■ **Exercise inputs**:

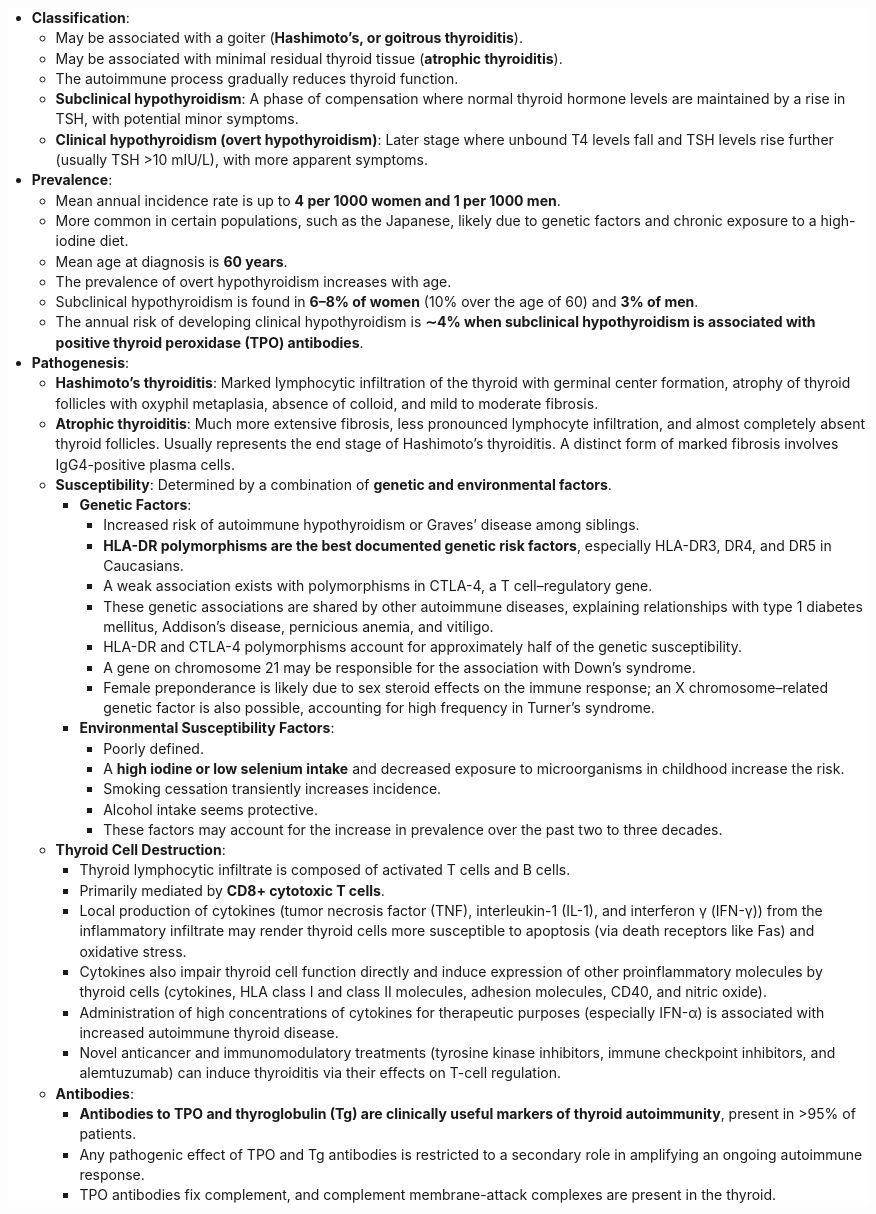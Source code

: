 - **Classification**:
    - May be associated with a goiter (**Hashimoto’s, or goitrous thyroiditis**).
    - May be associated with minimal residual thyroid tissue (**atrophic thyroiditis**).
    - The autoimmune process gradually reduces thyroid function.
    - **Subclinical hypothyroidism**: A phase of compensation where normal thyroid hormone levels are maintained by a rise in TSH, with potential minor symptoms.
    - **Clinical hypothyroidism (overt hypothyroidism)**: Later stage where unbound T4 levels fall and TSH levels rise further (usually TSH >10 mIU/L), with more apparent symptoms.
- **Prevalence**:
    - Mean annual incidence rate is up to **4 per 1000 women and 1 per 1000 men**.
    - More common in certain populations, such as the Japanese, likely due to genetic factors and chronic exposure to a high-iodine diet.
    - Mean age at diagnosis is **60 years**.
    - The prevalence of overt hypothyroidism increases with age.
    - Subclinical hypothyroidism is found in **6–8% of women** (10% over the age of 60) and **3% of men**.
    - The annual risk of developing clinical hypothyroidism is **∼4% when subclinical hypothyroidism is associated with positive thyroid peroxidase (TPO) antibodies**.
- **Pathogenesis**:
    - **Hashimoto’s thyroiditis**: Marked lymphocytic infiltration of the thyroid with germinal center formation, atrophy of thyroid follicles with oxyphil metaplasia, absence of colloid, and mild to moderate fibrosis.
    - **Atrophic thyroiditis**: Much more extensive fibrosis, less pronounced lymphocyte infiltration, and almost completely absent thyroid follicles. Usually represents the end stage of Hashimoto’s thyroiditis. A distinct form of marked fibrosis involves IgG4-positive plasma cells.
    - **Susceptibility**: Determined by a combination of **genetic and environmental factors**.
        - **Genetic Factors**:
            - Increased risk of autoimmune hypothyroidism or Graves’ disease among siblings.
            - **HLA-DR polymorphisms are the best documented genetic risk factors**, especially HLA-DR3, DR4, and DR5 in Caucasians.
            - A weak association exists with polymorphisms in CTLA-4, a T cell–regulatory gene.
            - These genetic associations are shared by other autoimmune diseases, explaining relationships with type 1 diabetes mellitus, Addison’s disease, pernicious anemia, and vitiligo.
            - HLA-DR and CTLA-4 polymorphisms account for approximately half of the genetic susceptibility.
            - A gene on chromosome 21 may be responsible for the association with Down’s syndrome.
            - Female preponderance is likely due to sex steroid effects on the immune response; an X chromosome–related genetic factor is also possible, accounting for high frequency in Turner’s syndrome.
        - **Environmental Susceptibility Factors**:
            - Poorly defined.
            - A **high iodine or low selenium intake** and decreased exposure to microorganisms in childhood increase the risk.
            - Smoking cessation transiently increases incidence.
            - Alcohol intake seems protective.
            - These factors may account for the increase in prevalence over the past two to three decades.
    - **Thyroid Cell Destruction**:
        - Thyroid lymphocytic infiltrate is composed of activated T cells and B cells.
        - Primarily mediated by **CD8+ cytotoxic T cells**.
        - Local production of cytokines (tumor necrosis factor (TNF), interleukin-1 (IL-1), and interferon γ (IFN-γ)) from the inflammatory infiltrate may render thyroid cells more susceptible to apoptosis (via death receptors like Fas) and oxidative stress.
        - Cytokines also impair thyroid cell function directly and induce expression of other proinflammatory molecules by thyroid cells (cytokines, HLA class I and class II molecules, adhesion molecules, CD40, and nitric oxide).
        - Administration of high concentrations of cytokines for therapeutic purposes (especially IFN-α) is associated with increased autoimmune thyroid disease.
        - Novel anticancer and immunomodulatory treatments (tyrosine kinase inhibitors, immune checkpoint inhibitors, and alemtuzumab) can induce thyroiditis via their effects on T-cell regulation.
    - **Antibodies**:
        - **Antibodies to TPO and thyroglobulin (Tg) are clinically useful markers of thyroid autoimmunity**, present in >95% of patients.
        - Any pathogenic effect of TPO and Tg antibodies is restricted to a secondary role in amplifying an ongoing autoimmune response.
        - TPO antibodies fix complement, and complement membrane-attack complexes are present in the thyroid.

■ **Exercise details**:
Only one stretch of the records above is wanted: the lines between the one holding "- **Hashimoto’s thyroiditis**: Marked" and the one holding "- A gene on", inclusive, reproduced exactly.

■ **Exercise answer**:
    - **Hashimoto’s thyroiditis**: Marked lymphocytic infiltration of the thyroid with germinal center formation, atrophy of thyroid follicles with oxyphil metaplasia, absence of colloid, and mild to moderate fibrosis.
    - **Atrophic thyroiditis**: Much more extensive fibrosis, less pronounced lymphocyte infiltration, and almost completely absent thyroid follicles. Usually represents the end stage of Hashimoto’s thyroiditis. A distinct form of marked fibrosis involves IgG4-positive plasma cells.
    - **Susceptibility**: Determined by a combination of **genetic and environmental factors**.
        - **Genetic Factors**:
            - Increased risk of autoimmune hypothyroidism or Graves’ disease among siblings.
            - **HLA-DR polymorphisms are the best documented genetic risk factors**, especially HLA-DR3, DR4, and DR5 in Caucasians.
            - A weak association exists with polymorphisms in CTLA-4, a T cell–regulatory gene.
            - These genetic associations are shared by other autoimmune diseases, explaining relationships with type 1 diabetes mellitus, Addison’s disease, pernicious anemia, and vitiligo.
            - HLA-DR and CTLA-4 polymorphisms account for approximately half of the genetic susceptibility.
            - A gene on chromosome 21 may be responsible for the association with Down’s syndrome.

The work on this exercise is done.